### EXERCISE DESCRIPTION
Scan the lines below; pull out those with "creator".
# # # #
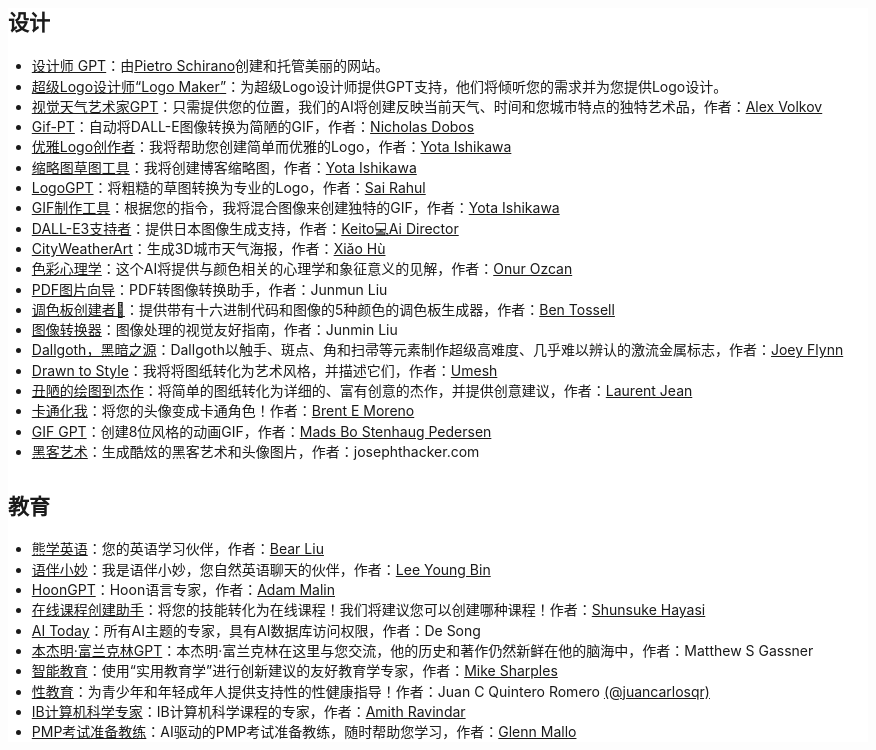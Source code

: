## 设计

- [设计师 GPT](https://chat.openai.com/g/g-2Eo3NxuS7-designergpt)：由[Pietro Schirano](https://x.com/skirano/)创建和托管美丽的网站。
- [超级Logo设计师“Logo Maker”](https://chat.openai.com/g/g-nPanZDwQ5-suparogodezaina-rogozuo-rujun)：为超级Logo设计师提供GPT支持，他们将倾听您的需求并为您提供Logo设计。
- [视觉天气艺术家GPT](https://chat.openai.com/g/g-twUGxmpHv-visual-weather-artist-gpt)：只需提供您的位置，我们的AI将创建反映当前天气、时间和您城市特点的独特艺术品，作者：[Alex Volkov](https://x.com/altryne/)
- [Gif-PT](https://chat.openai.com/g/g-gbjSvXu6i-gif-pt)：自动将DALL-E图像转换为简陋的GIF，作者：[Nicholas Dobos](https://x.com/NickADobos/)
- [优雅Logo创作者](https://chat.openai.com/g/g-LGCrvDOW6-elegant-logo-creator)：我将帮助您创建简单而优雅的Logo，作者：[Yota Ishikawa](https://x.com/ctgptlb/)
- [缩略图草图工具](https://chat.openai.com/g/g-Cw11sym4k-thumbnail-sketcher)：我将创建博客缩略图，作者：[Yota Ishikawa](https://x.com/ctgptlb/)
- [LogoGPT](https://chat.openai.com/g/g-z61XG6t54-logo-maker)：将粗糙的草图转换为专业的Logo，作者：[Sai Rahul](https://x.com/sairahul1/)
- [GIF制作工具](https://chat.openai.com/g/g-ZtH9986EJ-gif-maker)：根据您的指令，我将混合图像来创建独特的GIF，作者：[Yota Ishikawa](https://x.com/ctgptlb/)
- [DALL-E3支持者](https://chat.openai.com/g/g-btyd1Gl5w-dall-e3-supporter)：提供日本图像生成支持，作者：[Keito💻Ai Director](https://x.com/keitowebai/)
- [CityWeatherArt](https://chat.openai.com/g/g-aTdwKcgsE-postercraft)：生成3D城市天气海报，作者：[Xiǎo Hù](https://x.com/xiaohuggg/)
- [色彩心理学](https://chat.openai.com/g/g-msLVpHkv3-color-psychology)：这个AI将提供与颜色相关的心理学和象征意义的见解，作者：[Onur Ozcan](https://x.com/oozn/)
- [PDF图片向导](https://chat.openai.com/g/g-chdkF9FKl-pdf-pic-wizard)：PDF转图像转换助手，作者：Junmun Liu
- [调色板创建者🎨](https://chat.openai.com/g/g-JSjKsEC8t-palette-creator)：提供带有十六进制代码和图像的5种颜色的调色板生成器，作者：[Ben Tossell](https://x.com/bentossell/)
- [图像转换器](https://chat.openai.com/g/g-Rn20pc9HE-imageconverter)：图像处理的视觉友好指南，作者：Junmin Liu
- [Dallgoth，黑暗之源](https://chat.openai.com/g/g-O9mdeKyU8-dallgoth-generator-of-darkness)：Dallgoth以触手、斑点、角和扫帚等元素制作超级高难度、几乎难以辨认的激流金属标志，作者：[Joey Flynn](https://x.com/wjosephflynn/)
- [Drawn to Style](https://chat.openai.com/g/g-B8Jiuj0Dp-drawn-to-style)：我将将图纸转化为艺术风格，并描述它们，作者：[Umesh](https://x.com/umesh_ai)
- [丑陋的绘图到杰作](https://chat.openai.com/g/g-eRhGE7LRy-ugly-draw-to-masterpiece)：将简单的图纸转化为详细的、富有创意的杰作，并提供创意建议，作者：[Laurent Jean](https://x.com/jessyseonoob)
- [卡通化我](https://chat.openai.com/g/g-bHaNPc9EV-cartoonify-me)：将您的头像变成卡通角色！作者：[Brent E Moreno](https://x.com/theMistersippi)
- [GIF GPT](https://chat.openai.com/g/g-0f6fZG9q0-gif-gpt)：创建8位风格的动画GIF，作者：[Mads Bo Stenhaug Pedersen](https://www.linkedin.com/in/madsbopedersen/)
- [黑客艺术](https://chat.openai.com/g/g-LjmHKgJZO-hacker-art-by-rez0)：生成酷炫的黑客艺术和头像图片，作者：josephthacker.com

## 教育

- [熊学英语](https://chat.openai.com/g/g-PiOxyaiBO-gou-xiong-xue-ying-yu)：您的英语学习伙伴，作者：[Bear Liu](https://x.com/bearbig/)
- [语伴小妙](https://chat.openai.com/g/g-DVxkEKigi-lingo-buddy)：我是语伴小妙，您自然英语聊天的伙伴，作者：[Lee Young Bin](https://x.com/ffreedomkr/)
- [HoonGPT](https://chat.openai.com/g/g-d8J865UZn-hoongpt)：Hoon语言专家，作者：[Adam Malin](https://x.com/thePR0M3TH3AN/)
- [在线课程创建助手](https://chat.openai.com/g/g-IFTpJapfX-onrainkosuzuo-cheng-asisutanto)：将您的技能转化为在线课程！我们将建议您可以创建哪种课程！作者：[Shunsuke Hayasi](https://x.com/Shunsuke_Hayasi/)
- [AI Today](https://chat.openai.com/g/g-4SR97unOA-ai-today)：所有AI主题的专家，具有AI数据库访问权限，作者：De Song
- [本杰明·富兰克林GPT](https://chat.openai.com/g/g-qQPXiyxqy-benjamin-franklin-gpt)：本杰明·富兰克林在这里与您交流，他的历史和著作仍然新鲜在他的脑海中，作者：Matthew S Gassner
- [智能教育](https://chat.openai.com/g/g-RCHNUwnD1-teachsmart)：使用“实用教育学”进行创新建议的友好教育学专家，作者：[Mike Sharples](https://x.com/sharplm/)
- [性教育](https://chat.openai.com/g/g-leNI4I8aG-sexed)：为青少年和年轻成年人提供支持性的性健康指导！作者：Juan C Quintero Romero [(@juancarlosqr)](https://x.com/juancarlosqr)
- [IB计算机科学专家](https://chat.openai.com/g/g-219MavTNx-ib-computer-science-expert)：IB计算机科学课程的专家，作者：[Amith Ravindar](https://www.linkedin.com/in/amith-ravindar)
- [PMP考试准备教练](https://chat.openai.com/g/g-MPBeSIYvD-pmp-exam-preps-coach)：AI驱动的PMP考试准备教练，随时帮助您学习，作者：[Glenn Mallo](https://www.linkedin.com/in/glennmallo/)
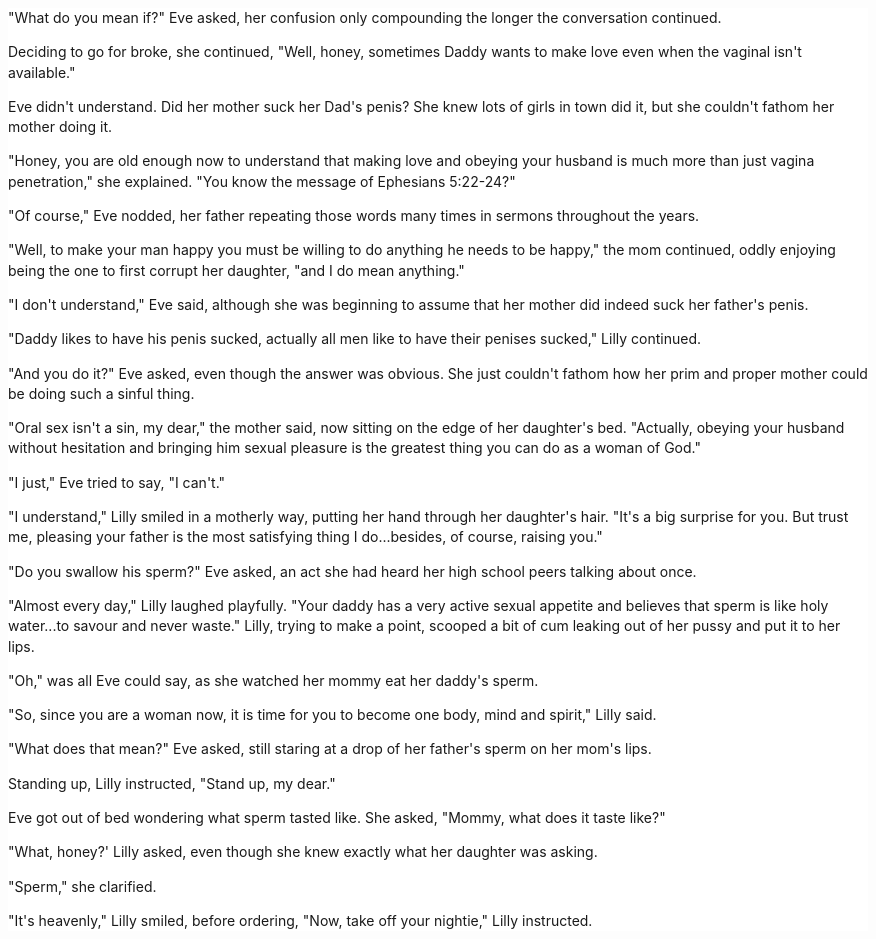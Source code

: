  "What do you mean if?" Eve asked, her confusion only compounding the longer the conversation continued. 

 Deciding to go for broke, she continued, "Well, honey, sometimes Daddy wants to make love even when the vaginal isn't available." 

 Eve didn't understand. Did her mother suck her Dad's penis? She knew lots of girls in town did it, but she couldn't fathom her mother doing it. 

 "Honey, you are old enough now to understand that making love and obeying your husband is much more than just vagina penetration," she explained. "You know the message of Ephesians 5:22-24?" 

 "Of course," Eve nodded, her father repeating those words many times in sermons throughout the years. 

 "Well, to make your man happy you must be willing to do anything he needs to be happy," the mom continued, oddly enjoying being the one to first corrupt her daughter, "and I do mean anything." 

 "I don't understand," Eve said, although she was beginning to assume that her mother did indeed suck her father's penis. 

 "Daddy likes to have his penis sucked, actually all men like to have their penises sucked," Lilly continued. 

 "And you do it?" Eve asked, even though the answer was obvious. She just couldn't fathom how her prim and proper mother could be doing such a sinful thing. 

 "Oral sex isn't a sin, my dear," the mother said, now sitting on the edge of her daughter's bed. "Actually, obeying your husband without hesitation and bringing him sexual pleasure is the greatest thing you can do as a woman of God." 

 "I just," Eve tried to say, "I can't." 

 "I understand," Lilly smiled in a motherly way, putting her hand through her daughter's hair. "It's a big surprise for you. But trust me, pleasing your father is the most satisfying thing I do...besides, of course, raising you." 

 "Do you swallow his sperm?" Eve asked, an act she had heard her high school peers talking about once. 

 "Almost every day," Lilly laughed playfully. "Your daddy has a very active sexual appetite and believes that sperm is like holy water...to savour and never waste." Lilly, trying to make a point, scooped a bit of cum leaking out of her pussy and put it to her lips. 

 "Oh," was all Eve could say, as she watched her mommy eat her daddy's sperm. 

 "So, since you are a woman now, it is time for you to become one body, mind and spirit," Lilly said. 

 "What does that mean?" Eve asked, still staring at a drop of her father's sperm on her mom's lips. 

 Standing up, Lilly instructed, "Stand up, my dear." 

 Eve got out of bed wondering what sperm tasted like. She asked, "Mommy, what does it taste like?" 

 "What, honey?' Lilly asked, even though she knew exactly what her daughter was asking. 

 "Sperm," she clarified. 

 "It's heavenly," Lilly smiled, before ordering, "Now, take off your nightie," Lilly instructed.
# # # #
### RESPONSE
- [优雅Logo创作者](https://chat.openai.com/g/g-LGCrvDOW6-elegant-logo-creator)：我将帮助您创建简单而优雅的Logo，作者：[Yota Ishikawa](https://x.com/ctgptlb/)
- [调色板创建者🎨](https://chat.openai.com/g/g-JSjKsEC8t-palette-creator)：提供带有十六进制代码和图像的5种颜色的调色板生成器，作者：[Ben Tossell](https://x.com/bentossell/)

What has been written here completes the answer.